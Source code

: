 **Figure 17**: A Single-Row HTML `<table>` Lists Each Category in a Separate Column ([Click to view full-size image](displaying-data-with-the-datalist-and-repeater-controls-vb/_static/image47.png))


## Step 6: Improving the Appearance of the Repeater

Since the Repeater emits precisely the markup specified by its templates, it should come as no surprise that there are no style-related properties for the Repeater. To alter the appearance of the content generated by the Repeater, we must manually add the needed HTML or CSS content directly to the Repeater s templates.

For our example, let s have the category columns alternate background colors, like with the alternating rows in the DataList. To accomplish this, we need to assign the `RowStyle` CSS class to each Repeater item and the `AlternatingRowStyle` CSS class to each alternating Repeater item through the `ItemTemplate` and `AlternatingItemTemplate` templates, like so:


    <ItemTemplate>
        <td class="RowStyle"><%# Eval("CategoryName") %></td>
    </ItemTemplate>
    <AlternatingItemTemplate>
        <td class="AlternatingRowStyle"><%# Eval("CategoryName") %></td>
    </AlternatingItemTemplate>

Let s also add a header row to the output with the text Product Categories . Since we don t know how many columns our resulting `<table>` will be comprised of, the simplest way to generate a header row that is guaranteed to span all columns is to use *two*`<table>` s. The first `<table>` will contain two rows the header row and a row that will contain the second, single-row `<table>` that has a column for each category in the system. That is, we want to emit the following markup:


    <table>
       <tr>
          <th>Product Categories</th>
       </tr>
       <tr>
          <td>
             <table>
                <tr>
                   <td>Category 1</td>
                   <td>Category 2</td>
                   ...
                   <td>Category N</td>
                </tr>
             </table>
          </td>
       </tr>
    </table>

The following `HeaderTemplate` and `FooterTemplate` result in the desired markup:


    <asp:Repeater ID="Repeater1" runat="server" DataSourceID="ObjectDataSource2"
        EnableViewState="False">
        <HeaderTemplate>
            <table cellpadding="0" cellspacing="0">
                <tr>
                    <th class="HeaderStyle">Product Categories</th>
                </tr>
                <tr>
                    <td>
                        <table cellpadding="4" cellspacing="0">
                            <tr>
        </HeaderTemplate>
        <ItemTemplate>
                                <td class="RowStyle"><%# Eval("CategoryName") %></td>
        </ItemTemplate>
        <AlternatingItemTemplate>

=-=-=

Exercise prompt:
A word-for-word copy of the listing is the expected answer.

Result of this exercise:
Source code

: **Figure 17**: A Single-Row HTML `<table>` Lists Each Category in a Separate Column ([Click to view full-size image](displaying-data-with-the-datalist-and-repeater-controls-vb/_static/image47.png))


## Step 6: Improving the Appearance of the Repeater

Since the Repeater emits precisely the markup specified by its templates, it should come as no surprise that there are no style-related properties for the Repeater. To alter the appearance of the content generated by the Repeater, we must manually add the needed HTML or CSS content directly to the Repeater s templates.

For our example, let s have the category columns alternate background colors, like with the alternating rows in the DataList. To accomplish this, we need to assign the `RowStyle` CSS class to each Repeater item and the `AlternatingRowStyle` CSS class to each alternating Repeater item through the `ItemTemplate` and `AlternatingItemTemplate` templates, like so:


    <ItemTemplate>
        <td class="RowStyle"><%# Eval("CategoryName") %></td>
    </ItemTemplate>
    <AlternatingItemTemplate>
        <td class="AlternatingRowStyle"><%# Eval("CategoryName") %></td>
    </AlternatingItemTemplate>

Let s also add a header row to the output with the text Product Categories . Since we don t know how many columns our resulting `<table>` will be comprised of, the simplest way to generate a header row that is guaranteed to span all columns is to use *two*`<table>` s. The first `<table>` will contain two rows the header row and a row that will contain the second, single-row `<table>` that has a column for each category in the system. That is, we want to emit the following markup:


    <table>
       <tr>
          <th>Product Categories</th>
       </tr>
       <tr>
          <td>
             <table>
                <tr>
                   <td>Category 1</td>
                   <td>Category 2</td>
                   ...
                   <td>Category N</td>
                </tr>
             </table>
          </td>
       </tr>
    </table>

The following `HeaderTemplate` and `FooterTemplate` result in the desired markup:


    <asp:Repeater ID="Repeater1" runat="server" DataSourceID="ObjectDataSource2"
        EnableViewState="False">
        <HeaderTemplate>
            <table cellpadding="0" cellspacing="0">
                <tr>
                    <th class="HeaderStyle">Product Categories</th>
                </tr>
                <tr>
                    <td>
                        <table cellpadding="4" cellspacing="0">
                            <tr>
        </HeaderTemplate>
        <ItemTemplate>
                                <td class="RowStyle"><%# Eval("CategoryName") %></td>
        </ItemTemplate>
        <AlternatingItemTemplate>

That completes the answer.